Distributed File System fastdfs Design Principle

Source: Internet
Author: User

 

Address: http://blog.chinaunix.net/uid-20196318-id-4058561.html

Fastdfs is an open-source lightweight distributed file system, which consists of three parts: Tracker server, storage server, and client, it mainly solves the massive data storage problem and is especially suitable for online services with small and medium-sized files (recommended range: 4 kb <file_size <500 mb) as the carrier.

 

Storage Server

Storage Server (hereinafter referred to as storage) is organized by a group (volume, group, or volume). A group contains multiple storage machines, and data is backed up to each other, the storage space is subject to the minimum storage space in the group. Therefore, we recommend that you configure multiple storage spaces in the group as much as possible to avoid wasting storage space.
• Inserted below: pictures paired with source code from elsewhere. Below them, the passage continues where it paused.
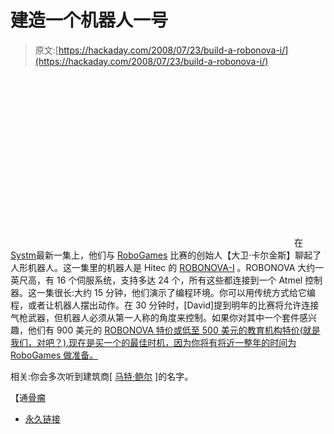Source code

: # 建造一个机器人一号

> 原文:[https://hackaday.com/2008/07/23/build-a-robonova-i/](https://hackaday.com/2008/07/23/build-a-robonova-i/)

<object width="450" height="273"><param name="movie" value="http://bitcast-a.bitgravity.com/revision3/swf/rev3_player.swf?AutoPlay=off&amp;Buffer=120&amp;File=http://www.podtrac.com/pts/redirect.flv/bitcast-a.bitgravity.com/revision3/flv/systm/0061/systm--0061--robogamesV2--800kbps.flv&amp;ScrubMode=advanced&amp;Thumb=http://bitcast-a.bitgravity.com/revision3/thumbs/systm--0061--robogamesV2--thumb.jpg&amp;DefaultRatio=0.56&amp;PostRoll=http://bitcast-a.bitgravity.com/revision3/flv/sponsors/Go_Daddy_Sandwich_v.3--800kbps.flv&amp;AutoSize=off"><param name="base" value="http://bitcast-a.bitgravity.com/revision3/swf/"><param name="loop" value="false"><param name="quality" value="high"><param name="bgcolor" value="#171717"><param name="allowScriptAccess" value="sameDomain"><param name="allowFullScreen" value="true"></object>
在[Systm](http://revision3.com/systm/robogamesV2/)最新一集上，他们与 [RoboGames](http://robogames.net/) 比赛的创始人【大卫·卡尔金斯】聊起了人形机器人。这一集里的机器人是 Hitec 的 [ROBONOVA-I](http://www.robonova.com/manager/product.php) 。ROBONOVA 大约一英尺高，有 16 个伺服系统，支持多达 24 个，所有这些都连接到一个 Atmel 控制器。这一集很长:大约 15 分钟，他们演示了编程环境。你可以用传统方式给它编程，或者让机器人摆出动作。在 30 分钟时，[David]提到明年的比赛将允许连接气枪武器，但机器人必须从第一人称的角度来控制。如果你对其中一个套件感兴趣，他们有 900 美元的 [ROBONOVA 特价或低至 500 美元的教育机构特价(就是我们，对吧？).现在是买一个的最佳时机，因为你将有将近一整年的时间为 RoboGames 做准备。](http://robogames.net/buy-rn1.php)

相关:你会多次听到建筑商[ [马特·鲍尔](http://www.bauerindependents.com/) ]的名字。

【通[骨瘤](http://www.botjunkie.com/2008/07/23/david-calkins-on-humanoid-robotics/)

*   [永久链接](http://revision3.com/systm/robogamesV2/)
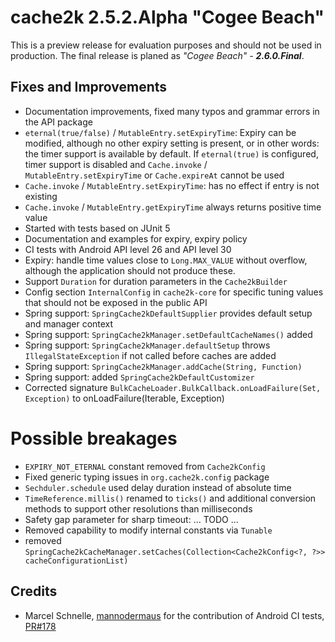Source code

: # cache2k 2.5.2.Alpha "Cogee Beach"

This is a preview release for evaluation purposes and should not be used in production.
The final release is planed as *"Cogee Beach" - **2.6.0.Final***.

## Fixes and Improvements

- Documentation improvements, fixed many typos and grammar errors in the API package
- `eternal(true/false)` / `MutableEntry.setExpiryTime`: Expiry can be modified, although 
  no other expiry setting is present, or in other words: the timer support is available by
  default. If `eternal(true)` is configured, timer support is disabled and
  `Cache.invoke` / `MutableEntry.setExpiryTime` or `Cache.expireAt` cannot be used 
- `Cache.invoke` / `MutableEntry.setExpiryTime`: has no effect if entry is not existing 
- `Cache.invoke` / `MutableEntry.getExpiryTime` always returns positive time value
- Started with tests based on JUnit 5
- Documentation and examples for expiry, expiry policy
- CI tests with Android API level 26 and API level 30
- Expiry: handle time values close to `Long.MAX_VALUE` without overflow, although the application
  should not produce these.
- Support `Duration` for duration parameters in the `Cache2kBuilder`
- Config section `InternalConfig` in `cache2k-core` for specific tuning values that
  should not be exposed in the public API
- Spring support: `SpringCache2kDefaultSupplier` provides default setup 
  and manager context
- Spring support: `SpringCache2kManager.setDefaultCacheNames()` added
- Spring support: `SpringCache2kManager.defaultSetup` throws `IllegalStateException`
  if not called before caches are added
- Spring support: `SpringCache2kManager.addCache(String, Function)`
- Spring support: added `SpringCache2kDefaultCustomizer`
- Corrected signature `BulkCacheLoader.BulkCallback.onLoadFailure(Set, Exception)` to
  onLoadFailure(Iterable, Exception)

# Possible breakages

- `EXPIRY_NOT_ETERNAL` constant removed from `Cache2kConfig`
- Fixed generic typing issues in `org.cache2k.config` package
- `Sechduler.schedule` used delay duration instead of absolute time
- `TimeReference.millis()` renamed to `ticks()` and additional conversion
  methods to support other resolutions than milliseconds
- Safety gap parameter for sharp timeout: ... TODO ...
- Removed capability to modify internal constants via `Tunable`
- removed `SpringCache2kCacheManager.setCaches(Collection<Cache2kConfig<?, ?>> cacheConfigurationList)`

## Credits

- Marcel Schnelle, [mannodermaus](https://github.com/mannodermaus) for the contribution of 
  Android CI tests, [PR#178](https://github.com/cache2k/cache2k/pull/178) 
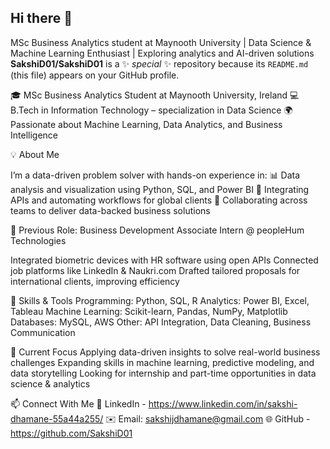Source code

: ## Hi there 👋

MSc Business Analytics student at Maynooth University | Data Science & Machine Learning Enthusiast | Exploring analytics and AI-driven solutions
**SakshiD01/SakshiD01** is a ✨ _special_ ✨ repository because its `README.md` (this file) appears on your GitHub profile.

🎓 MSc Business Analytics Student at Maynooth University, Ireland
💻 B.Tech in Information Technology – specialization in Data Science
🌍 Passionate about Machine Learning, Data Analytics, and Business Intelligence

💡 About Me

I’m a data-driven problem solver with hands-on experience in:
📊 Data analysis and visualization using Python, SQL, and Power BI
🔗 Integrating APIs and automating workflows for global clients
🧩 Collaborating across teams to deliver data-backed business solutions

💼 Previous Role: Business Development Associate Intern @ peopleHum Technologies

Integrated biometric devices with HR software using open APIs
Connected job platforms like LinkedIn & Naukri.com
Drafted tailored proposals for international clients, improving efficiency

🧠 Skills & Tools
Programming: Python, SQL, R
Analytics: Power BI, Excel, Tableau
Machine Learning: Scikit-learn, Pandas, NumPy, Matplotlib
Databases: MySQL, AWS
Other: API Integration, Data Cleaning, Business Communication

🚀 Current Focus
Applying data-driven insights to solve real-world business challenges
Expanding skills in machine learning, predictive modeling, and data storytelling
Looking for internship and part-time opportunities in data science & analytics

📫 Connect With Me
💼 LinkedIn - https://www.linkedin.com/in/sakshi-dhamane-55a44a255/
✉️ Email: sakshijdhamane@gmail.com
🌐 GitHub - https://github.com/SakshiD01

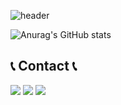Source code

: <!--
### Hi there 👋
-->

![header](https://capsule-render.vercel.app/api?type=venom&color=gradient&text=Welcome%20to%20SOHEE's%20GitHub%20👋&animation=twinkling&fontColor=black&fontSize=40&fontAlignY=50&fontAlign=50&height=180)

<!--
![header](https://capsule-render.vercel.app/api?type=wave&color=auto&height=300&section=header&text=capsule%20render&fontSize=90)
-->

<!--
**ullallas/ullallas** is a ✨ _special_ ✨ repository because its `README.md` (this file) appears on your GitHub profile.

Here are some ideas to get you started:

- 🔭 I’m currently working on ...
- 🌱 I’m currently learning ...
- 👯 I’m looking to collaborate on ...
- 🤔 I’m looking for help with ...
- 💬 Ask me about ...
- 📫 How to reach me: ...
- 😄 Pronouns: ...
- ⚡ Fun fact: ...
-->

![Anurag's GitHub stats](https://github-readme-stats.vercel.app/api?username=ullallas&count_private=true&show_icons=true&theme=vue)

## 📞 Contact 📞
<a href="https://velog.io/@ullallas/posts" target="_blank"><img src="https://img.shields.io/badge/hi_sohee_-20C997?style=flat&logo=Velog&logoColor=white"/></a>
<a href="https://www.instagram.com/hi_sohee_/" target="_blank"><img src="https://img.shields.io/badge/hi_sohee_-E4405F?style=flat&logo=Instagram&logoColor=white"/></a>
<img src="https://img.shields.io/badge/chou1520@yonsei.ac.kr-EA4335?style=flat&logo=Gmail&logoColor=white"/></a>
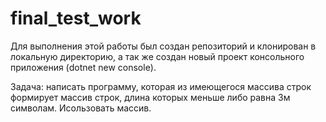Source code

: # final_test_work
Для выполнения этой работы был создан репозиторий и клонирован в локальную директорию, а так же создан новый проект консольного приложения (dotnet new console).

Задача: написать программу, которая из имеющегося массива строк формирует массив строк, длина которых меньше либо равна 3м символам.
Исользовать массив.

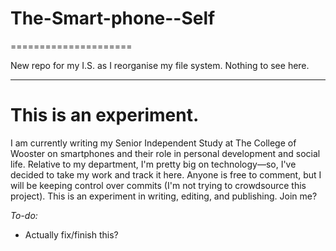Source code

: # The-Smart-phone--Self
=====================

New repo for my I.S. as I reorganise my file system. Nothing to see here.

* * *

# This is an experiment.
I am currently writing my Senior Independent Study at The College of Wooster on smartphones and their role in personal development and social life. Relative to my department, I'm pretty big on technology—so, I've decided to take my work and track it here. Anyone is free to comment, but I will be keeping control over commits (I'm not trying to crowdsource this project). This is an experiment in writing, editing, and publishing. Join me?

*To-do:*
* Actually fix/finish this?
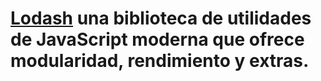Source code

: # [Lodash](https://lodash.com/) una biblioteca de utilidades de JavaScript moderna que ofrece modularidad, rendimiento y extras.
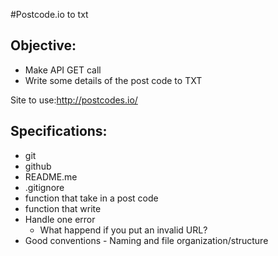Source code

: #Postcode.io to txt

## Objective:

- Make API GET call
- Write some details of the post code to TXT

Site to use:http://postcodes.io/

## Specifications:

- git 
- github
- README.me
- .gitignore
- function that take in a post code
- function that write
- Handle one error
    - What happend if you put an invalid URL?
- Good conventions - Naming and file organization/structure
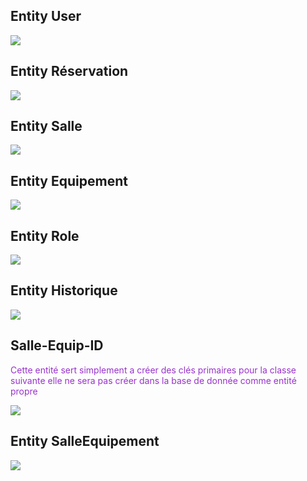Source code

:<h2>Entity User</h2>
<img src="Captures/user.png">

<h2>Entity Réservation</h2>
<img src="Captures/reservation.png">

<h2>Entity Salle</h2>
<img src="Captures/salle.png">

<h2>Entity Equipement</h2>
<img src="Captures/equipement.png">

<h2>Entity Role</h2>
<img src="Captures/role.png">

<h2>Entity Historique</h2>
<img src="Captures/historique.png">

<h2>Salle-Equip-ID</h2>

<p style="color: darkorchid">Cette entité sert simplement a créer des clés 
primaires pour la classe suivante elle ne sera pas 
créer dans la base de donnée comme entité propre</p>

<img src="Captures/SalleEqID.png">

<h2>Entity SalleEquipement</h2>
<img src="Captures/SalleEquip.png">


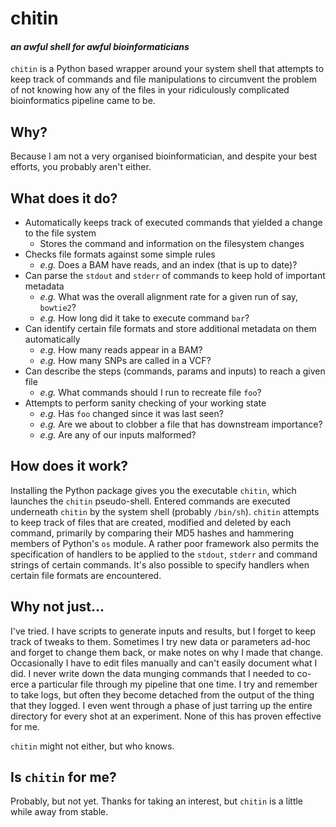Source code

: # chitin
#### *an awful shell for awful bioinformaticians*

`chitin` is a Python based wrapper around your system shell that attempts to keep track of commands and file manipulations to circumvent the problem of not knowing how any of the files in your ridiculously complicated bioinformatics pipeline came to be.

## Why?
Because I am not a very organised bioinformatician, and despite your best efforts, you probably aren't either.

## What does it do?
* Automatically keeps track of executed commands that yielded a change to the file system
    * Stores the command and information on the filesystem changes
* Checks file formats against some simple rules
    * *e.g.* Does a BAM have reads, and an index (that is up to date)?
* Can parse the `stdout` and `stderr` of commands to keep hold of important metadata
    * *e.g.* What was the overall alignment rate for a given run of say, `bowtie2`?
    * *e.g.* How long did it take to execute command `bar`?
* Can identify certain file formats and store additional metadata on them automatically
    * *e.g.* How many reads appear in a BAM?
    * *e.g.* How many SNPs are called in a VCF?
* Can describe the steps (commands, params and inputs) to reach a given file
    * *e.g.* What commands should I run to recreate file `foo`?
* Attempts to perform sanity checking of your working state
    * *e.g.* Has `foo` changed since it was last seen?
    * *e.g.* Are we about to clobber a file that has downstream importance?
    * *e.g.* Are any of our inputs malformed?
    
## How does it work?
Installing the Python package gives you the executable `chitin`, which launches the `chitin` pseudo-shell. Entered commands are executed underneath `chitin` by the system shell (probably `/bin/sh`). `chitin` attempts to keep track of files that are created, modified and deleted by each command, primarily by comparing their MD5 hashes and hammering members of Python's `os` module. A rather poor framework also permits the specification of handlers to be applied to the `stdout`, `stderr` and command strings of certain commands. It's also possible to specify handlers when certain file formats are encountered.

## Why not just...
I've tried. I have scripts to generate inputs and results, but I forget to keep track of tweaks to them. Sometimes I try new data or parameters ad-hoc and forget to change them back, or make notes on why I made that change. Occasionally I have to edit files manually and can't easily document what I did. I never write down the data munging commands that I needed to co-erce a particular file through my pipeline that one time. I try and remember to take logs, but often they become detached from the output of the thing that they logged. I even went through a phase of just tarring up the entire directory for every shot at an experiment. None of this has proven effective for me.

`chitin` might not either, but who knows.

## Is `chitin` for me?
Probably, but not yet. Thanks for taking an interest, but `chitin` is a little while away from stable.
Storage is organized in groups to facilitate application isolation, Server Load balancer, and number of copies customization (the number of storage servers in a group is the number of copies of the group ), for example, you can isolate application data by saving different application data to different groups, and allocate applications to different groups for Load Balancing Based on application access features; the disadvantage is that the group capacity is limited by the storage capacity of a single machine. When a machine in the group breaks down, data recovery can only rely on other machines in the Group mainland, resulting in a long recovery time.

The storage of each storage in a group depends on the local file system. storage can be configured with multiple data storage directories. For example, 10 disks are attached to/data/disk1-/data/disk10, respectively, you can configure these 10 directories as storage data storage directories.

When receiving a file write request, storage selects a storage directory to store the file according to the configured rules (described later. To avoid a large number of files in a single directory, when storage is started for the first time, two sub-directories are created in each data storage directory, with 256 sub-directories at each level and a total of 65536 files, newly written files are routed to a subdirectory in hash mode, and the file data is directly stored as a local file in this directory.

Tracker server

Tracker is the coordinator of fastdfs and is responsible for managing all the storage servers and groups. After each storage is started, it connects to tracker, notifies its group and other information, and maintains a periodic heartbeat, tracker creates a ing table of group => [Storage Server LIST] based on the heartbeat information of storage.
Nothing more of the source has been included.